The organization of the PS1 Science Consortium has been focused on 12 Key Projects, ranging from the inner solar system to distant galaxies. The Outer Solar System Key Project (PS1OSS) is led by my advisor, Matt Holman at the Harvard-Smithsonian Center for Astrophysics. We’re interested in the small body populations beyond the orbit of Jupiter, including the Kuiper belt and its citizens (like Pluto) and to the farthest reaches of our solar system. Similar searches have been undertaken before but since small bodies are only visible by reflected sunlight (and even though these faraway bodies are much larger than asteroids) they are so faint that only recent astronomical surveys have been the first to really understand what’s out there.

The outer solar system hosts a variety of interesting icy bodies with a range of sizes. PS1 will be sensitive to objects as small as tens of kilometers miles in diameter for the closest objects up to Jupiter-sized objects (if there are any) well beyond the edge of the known population at about 100 times the distance from the Sun to the Earth (i.e., 100 AU). These objects are usually classified by the way they orbit the Sun: Centaurs are in chaotic orbits pushed around by the giant planets (and will become comets), Trojans are in stable orbits that lead or trail the giant planets, and Kuiper belt objects (KBOs or Trans-Neptunian Objects or TNOs) are in mostly stable orbits beyond Neptune. There are also objects in very distant orbits like Sedna; we don’t know how they got there, but finding more of them will teach us something interesting about how the solar system formed.

The vast majority of solar system objects are too small to appear different from a single point of light, even for the best telescopes in the world. How will PS1 distinguish a solar system object from every other point of light out there? The Greeks knew that some stars didn’t stay in fixed relative locations and these wandering stars were called “planetes” from the Greek word for wanderer. In a combination of the motion of the Earth and the motion of the small body, these objects move relative to the fixed background of stars.

My favorite illustration of the first effect, known as parallax, is to stick out your arm with your thumb up and to close one eye and then the other. Your thumb appears to move relative to the background. Bringing your thumb closer causes larger apparent motion. In the same way, the motion of the Earth in its orbit provides different vantage points which are like looking through one eye and then the other and objects in our solar system move appreciably compared to the more plentiful stars.

Motion of Pluto between two different Pan-STARRS1 images. Credit: PS1SC

This image shows this effect on Pluto as observed by PS1 and how it changes position in a 15 minute interval, due to parallax.

Both the inner and outer solar system key projects of PS1 look for moving points of light to identify solar system objects. This is more challenging than it might seem at first glance, especially if you imagine a crowded field of stars.

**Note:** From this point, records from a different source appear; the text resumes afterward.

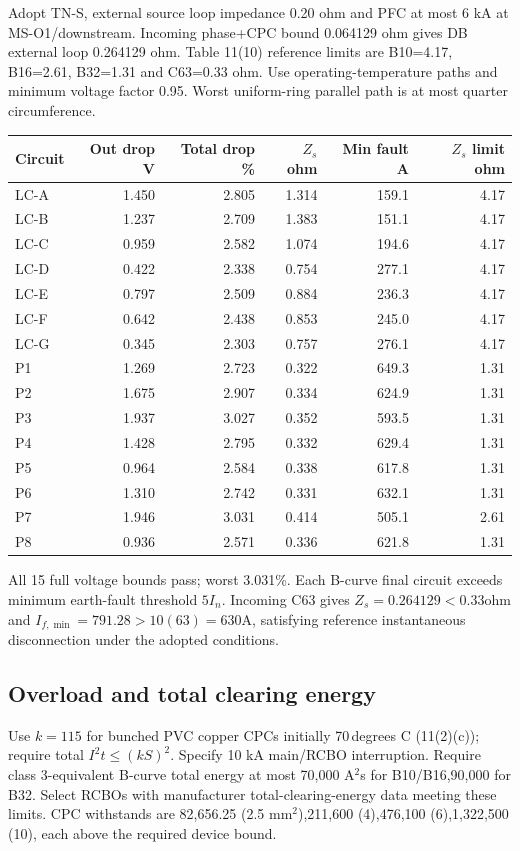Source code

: Adopt TN-S, external source loop impedance 0.20 ohm and PFC at most 6 kA at MS-O1/downstream.  Incoming phase+CPC bound 0.064129 ohm gives DB external loop 0.264129 ohm. Table 11(10) reference limits are B10=4.17, B16=2.61, B32=1.31 and C63=0.33 ohm. Use operating-temperature paths and minimum voltage factor 0.95. Worst uniform-ring parallel path is at most quarter circumference.
\begin{longtable}{lrrrrr}\toprule
Circuit & Out drop V & Total drop \% & $Z_s$ ohm & Min fault A & $Z_s$ limit ohm\\\midrule\endhead

LC-A & 1.450 & 2.805 & 1.314 & 159.1 & 4.17 \\
LC-B & 1.237 & 2.709 & 1.383 & 151.1 & 4.17 \\
LC-C & 0.959 & 2.582 & 1.074 & 194.6 & 4.17 \\
LC-D & 0.422 & 2.338 & 0.754 & 277.1 & 4.17 \\
LC-E & 0.797 & 2.509 & 0.884 & 236.3 & 4.17 \\
LC-F & 0.642 & 2.438 & 0.853 & 245.0 & 4.17 \\
LC-G & 0.345 & 2.303 & 0.757 & 276.1 & 4.17 \\
P1 & 1.269 & 2.723 & 0.322 & 649.3 & 1.31 \\
P2 & 1.675 & 2.907 & 0.334 & 624.9 & 1.31 \\
P3 & 1.937 & 3.027 & 0.352 & 593.5 & 1.31 \\
P4 & 1.428 & 2.795 & 0.332 & 629.4 & 1.31 \\
P5 & 0.964 & 2.584 & 0.338 & 617.8 & 1.31 \\
P6 & 1.310 & 2.742 & 0.331 & 632.1 & 1.31 \\
P7 & 1.946 & 3.031 & 0.414 & 505.1 & 2.61 \\
P8 & 0.936 & 2.571 & 0.336 & 621.8 & 1.31 \\

\bottomrule\end{longtable}
All 15 full voltage bounds pass;  worst 3.031\%. Each B-curve final circuit exceeds minimum earth-fault threshold $5I_n$. Incoming C63 gives $Z_s=0.264129<0.33$ohm and $I_{f,\min}=791.28>10(63)=630$A, satisfying reference instantaneous disconnection under the adopted conditions.
\subsection*{Overload and total clearing energy}
Use $k=115$ for bunched PVC copper CPCs initially 70\,degrees C (11(2)(c));  require total $I^2t\le(kS)^2$. Specify 10 kA main/RCBO interruption. Require class 3-equivalent B-curve total energy at most 70,000 A$^2$s for B10/B16,90,000 for B32. Select RCBOs with manufacturer total-clearing-energy data meeting these limits. CPC withstands are 82,656.25 (2.5 mm$^2$),211,600 (4),476,100 (6),1,322,500 (10), each above the required device bound.


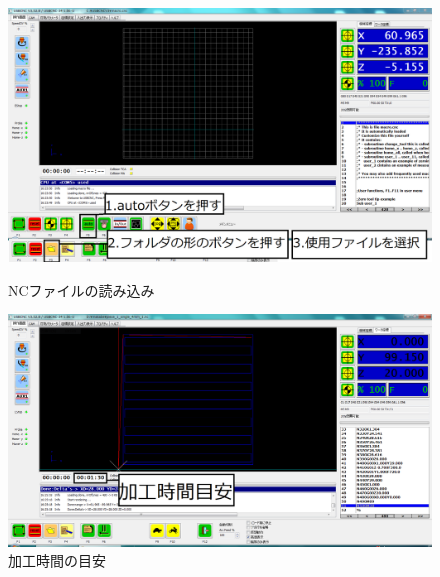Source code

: \documentclass[b5paper, 9pt, twocolumn, titlepage,openany]{jsbook}%
\begin{document}
\begin{figure}[tbh]
  \begin{center}
    \begin{minipage}{0.8\columnwidth}
      \includegraphics[width=\columnwidth]{file_open.png}
    \end{minipage}
    \caption{NCファイルの読み込み\label{file_open}}
    \begin{minipage}{0.8\columnwidth}
      \includegraphics[width=\columnwidth]{file_open_after2.png}
    \end{minipage}
    \caption{加工時間の目安\label{after_open}}
  \end{center}
\end{figure}


\clearpage
\end{document}
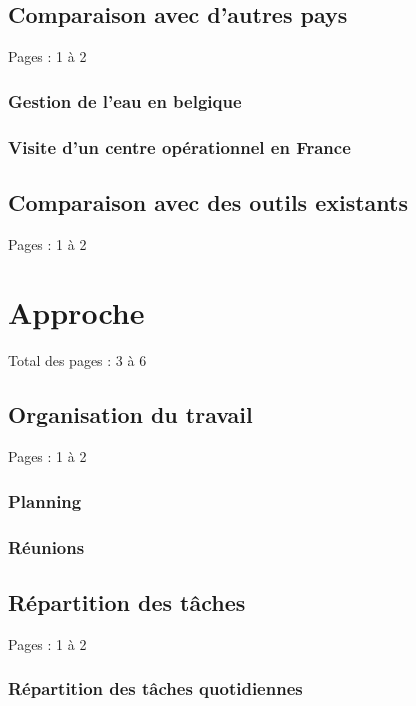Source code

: \documentclass{eplmastersthesis_FR}
\begin{document}
		\section{Comparaison avec d'autres pays}

			Pages : 1 à 2

			\subsection*{Gestion de l'eau en belgique}
			\subsection*{Visite d'un centre opérationnel en France}

		\section{Comparaison avec des outils existants}

			Pages : 1 à 2



	\chapter{Approche}

		Total des pages : 3 à 6

		\section{Organisation du travail}

			Pages : 1 à 2

			\subsection*{Planning}
			\subsection*{Réunions}

		\section{Répartition des tâches}

			Pages : 1 à 2

			\subsection*{Répartition des tâches quotidiennes}
\end{document}
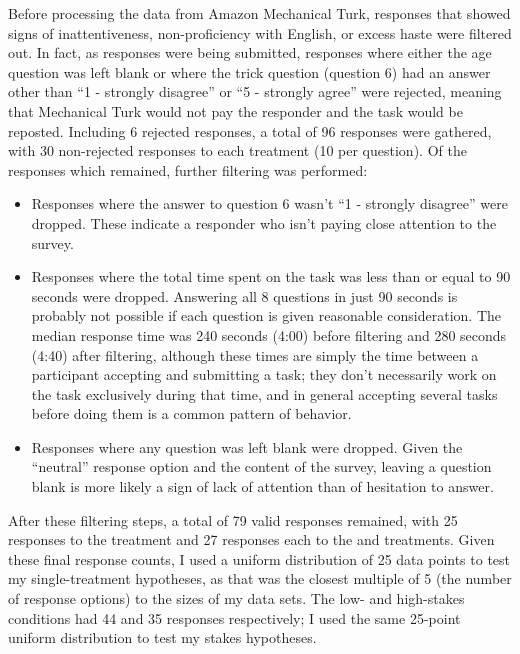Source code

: Before processing the data from Amazon Mechanical Turk, responses that showed signs of inattentiveness, non-proficiency with English, or excess haste were filtered out.
%
In fact, as responses were being submitted, responses where either the age question was left blank or where the trick question (question 6) had an answer other than ``1 - strongly disagree'' or ``5 - strongly agree'' were rejected, meaning that Mechanical Turk would not pay the responder and the task would be reposted.
%
Including 6 rejected responses, a total of 96 responses were gathered, with 30 non-rejected responses to each treatment (10 per question).
%
Of the responses which remained, further filtering was performed:
%
\begin{itemize}
  \item Responses where the answer to question 6 wasn't ``1 - strongly disagree'' were dropped. These indicate a responder who isn't paying close attention to the survey.
  \item Responses where the total time spent on the task was less than or equal to 90 seconds were dropped. Answering all 8 questions in just 90 seconds is probably not possible if each question is given reasonable consideration. The median response time was 240 seconds (4:00) before filtering and 280 seconds (4:40) after filtering, although these times are simply the time between a participant accepting and submitting a task; they don't necessarily work on the task exclusively during that time, and in general accepting several tasks before doing them is a common pattern of behavior.
  \item Responses where any question was left blank were dropped. Given the ``neutral'' response option and the content of the survey, leaving a question blank is more likely a sign of lack of attention than of hesitation to answer.
\end{itemize}
%
After these filtering steps, a total of 79 valid responses remained, with 25 responses to the \obv{} treatment and 27 responses each to the \rlx{} and \dlm{} treatments.
%
Given these final response counts, I used a uniform distribution of 25 data points to test my single-treatment hypotheses, as that was the closest multiple of 5 (the number of response options) to the sizes of my data sets.
%
The low- and high-stakes conditions had 44 and 35 responses respectively; I used the same 25-point uniform distribution to test my stakes hypotheses.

The sheer amount of PS1 data makes it impossible to imagine a human-eye search, so automated routines have been developed to find these objects. The inner solar system team uses the Moving Objects Processing System or MOPS, but a more specific algorithm can be used in the outer solar system since these objects move much more slowly (mostly because they are more distant, but also because their orbital motion around the Sun is slower in accordance with Kepler’s Third Law). To really identify an object and understand its motion around the Sun, it has to be identified by its motion, usually during one night, and then a giant and complex connect-the-dots algorithm is employed to eliminate false positives and track the motion of real solar systems objects over weeks and months and years.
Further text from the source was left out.